Um novo relatório de pesquisa na forma de working paper, financiado pelo Banco Central Europeu (BCE), está a ser alvo de muitas críticas por parte de especialistas jurídicos em relação à abordagem utilizada para medir o grau de descentralização do setor cripto.
O relatório argumenta que os principais protocolos financeiros descentralizados (DeFi) na verdade apresentam um nível de concentração de poder mais elevado do que o esperado. No entanto, segundo o advogado Bill Hughes da Consensys, essa conclusão baseia-se em dados incompletos e estabelece um padrão jurídico quase impossível de alcançar para toda a indústria.
O Sr. Hughes observa que a pesquisa carece de um critério objetivo para avaliar o grau de descentralização: os números são apresentados, mas a interpretação subjetiva do autor sobre a posição de cada protocolo na “escala” de concentração – descentralização é questionável.
Poder concentrado nos grandes protocolos?
A pesquisa foca a análise da estrutura de governança de protocolos DeFi proeminentes como Aave, MakerDAO, Ampleforth e Uniswap.

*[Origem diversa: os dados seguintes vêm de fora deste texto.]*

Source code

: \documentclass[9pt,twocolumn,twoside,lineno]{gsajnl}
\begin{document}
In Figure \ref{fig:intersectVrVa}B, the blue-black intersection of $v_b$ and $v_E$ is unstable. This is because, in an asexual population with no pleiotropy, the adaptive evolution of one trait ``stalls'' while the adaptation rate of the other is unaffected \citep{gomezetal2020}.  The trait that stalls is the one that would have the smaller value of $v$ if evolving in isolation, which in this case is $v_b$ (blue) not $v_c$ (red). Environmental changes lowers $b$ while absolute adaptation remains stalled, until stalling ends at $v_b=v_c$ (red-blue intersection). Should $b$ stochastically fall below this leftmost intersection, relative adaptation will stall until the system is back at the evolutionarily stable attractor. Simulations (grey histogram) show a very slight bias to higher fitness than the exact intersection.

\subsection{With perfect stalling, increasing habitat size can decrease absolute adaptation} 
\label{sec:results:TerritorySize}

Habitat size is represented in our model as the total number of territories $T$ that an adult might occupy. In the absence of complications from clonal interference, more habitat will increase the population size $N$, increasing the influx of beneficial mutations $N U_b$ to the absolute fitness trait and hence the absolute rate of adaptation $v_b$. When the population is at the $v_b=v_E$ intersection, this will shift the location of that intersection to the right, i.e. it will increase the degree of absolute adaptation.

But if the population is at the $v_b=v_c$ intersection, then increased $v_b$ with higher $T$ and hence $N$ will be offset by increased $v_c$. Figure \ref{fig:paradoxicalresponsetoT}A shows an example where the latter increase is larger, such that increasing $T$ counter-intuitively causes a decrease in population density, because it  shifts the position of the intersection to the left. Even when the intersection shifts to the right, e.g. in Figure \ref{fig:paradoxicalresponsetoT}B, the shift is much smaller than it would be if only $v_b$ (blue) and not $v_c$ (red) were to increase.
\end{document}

Os resultados mostram que o poder de voto real tende a ser altamente concentrado, mesmo que os tokens de governança estejam distribuídos em vários endereços de carteira. Especificamente:
- Os 100 maiores detentores possuem mais de 80% do total da oferta de tokens de governança de todos os quatro protocolos
- As 5 maiores carteiras controlam entre 36% a 59% da oferta
- A maioria dos participantes que votam são representantes delegados, em vez de usuários finais que podem ser identificados
Segundo o grupo de pesquisa, essa estrutura cria um sistema opaco, onde um pequeno número de entidades—geralmente com ligações diretas aos protocolos—tem a capacidade de concentrar poder.
Controvérsia sobre o padrão de “descentralização verdadeira”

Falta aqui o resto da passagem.